IWC workflow testability survey

Source corpus: 120 cleaned gxformat2 workflows under $IWC_FORMAT2/, 120 skeletons under $IWC_SKELETONS/, and 115 sibling *-tests.yml files under $IWC/workflows/ as materialized in workflow-fixtures/iwc-src/workflows/. This survey supports galaxy-workflow-testability-design; it is an evidence hub, not a pattern-page proposal.

1. Scope

Topic type: workflow-shape concern. The question is not “which assertion should a test use?” That is covered by planemo-asserts-idioms. The question is “how should a Galaxy workflow be structured so useful tests can be written later?”

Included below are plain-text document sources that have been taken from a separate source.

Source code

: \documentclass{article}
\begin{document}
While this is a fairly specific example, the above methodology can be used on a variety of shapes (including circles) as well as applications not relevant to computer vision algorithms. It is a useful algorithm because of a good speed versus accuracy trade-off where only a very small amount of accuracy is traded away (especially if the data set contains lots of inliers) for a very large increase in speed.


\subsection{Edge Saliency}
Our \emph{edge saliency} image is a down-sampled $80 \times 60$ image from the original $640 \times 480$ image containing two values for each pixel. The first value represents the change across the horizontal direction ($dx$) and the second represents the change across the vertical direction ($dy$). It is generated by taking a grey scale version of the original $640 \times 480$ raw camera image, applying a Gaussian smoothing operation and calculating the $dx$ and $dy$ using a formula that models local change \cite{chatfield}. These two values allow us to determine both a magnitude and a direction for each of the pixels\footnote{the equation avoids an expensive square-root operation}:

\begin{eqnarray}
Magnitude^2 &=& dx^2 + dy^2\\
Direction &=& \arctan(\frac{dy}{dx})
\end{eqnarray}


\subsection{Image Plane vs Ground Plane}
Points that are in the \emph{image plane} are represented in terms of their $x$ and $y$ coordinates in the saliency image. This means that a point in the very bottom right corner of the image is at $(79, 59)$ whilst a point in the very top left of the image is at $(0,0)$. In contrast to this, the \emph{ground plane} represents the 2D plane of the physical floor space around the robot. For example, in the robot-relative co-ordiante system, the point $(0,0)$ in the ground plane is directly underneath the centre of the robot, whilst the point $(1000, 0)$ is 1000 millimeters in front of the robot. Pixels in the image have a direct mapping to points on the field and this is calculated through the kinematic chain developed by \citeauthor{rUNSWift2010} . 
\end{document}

Evidence strategy, adapted from the /iwc-survey command:

Skeleton scan first. Use $IWC_SKELETONS/ to catalog workflow outputs, labels, subworkflow boundaries, and collection-producing recipes without paying full parameter-read cost.
Sibling-test scan second. Use *-tests.yml files to identify which workflow outputs are actually asserted, which collection element identifiers matter, and which assertion families imply deterministic or stochastic behavior.
Selective full workflow reads. Read full $IWC_FORMAT2 only for examples where output promotion, labels, or collection topology need line-level confirmation.
Out of scope. Do not re-survey the assertion vocabulary itself, fixture-hosting conventions, checksum/negative-test absences, or shortcut-vs-smell calls already pinned in iwc-test-data-conventions, planemo-asserts-idioms, and iwc-shortcuts-anti-patterns.

2. Corpus counts

The first full pass matched top-level workflow outputs: against sibling test outputs: keys.

Measure	Count	Interpretation
Cleaned format2 workflows	120	Survey denominator for workflow structure.
Workflows with sibling tests found by path convention	114	Six workflows lacked a matching sibling test file in this materialized corpus.
Total workflow-level outputs in those 114 workflows	1,305	IWC workflows expose many labeled outputs, including checkpoint/report outputs.
Distinct asserted output labels across sibling tests	617	Tests assert a selective subset of exposed workflow outputs.
Workflows where every asserted test output matched a workflow output label exactly	114 / 114	Output labels are the test API; no positional or unlabeled assertion route was observed.
Test files with `element_tests:`	59 / 115	Collection-shaped output testing is common.
`element_tests:` blocks	227	Stable collection element identifiers are central to testability.
Test files with inline `attributes: {collection_type: ...}`	2 / 115	Explicit collection-type assertions exist but are much rarer than element-keyed assertions; four inline occurrences appear across those files.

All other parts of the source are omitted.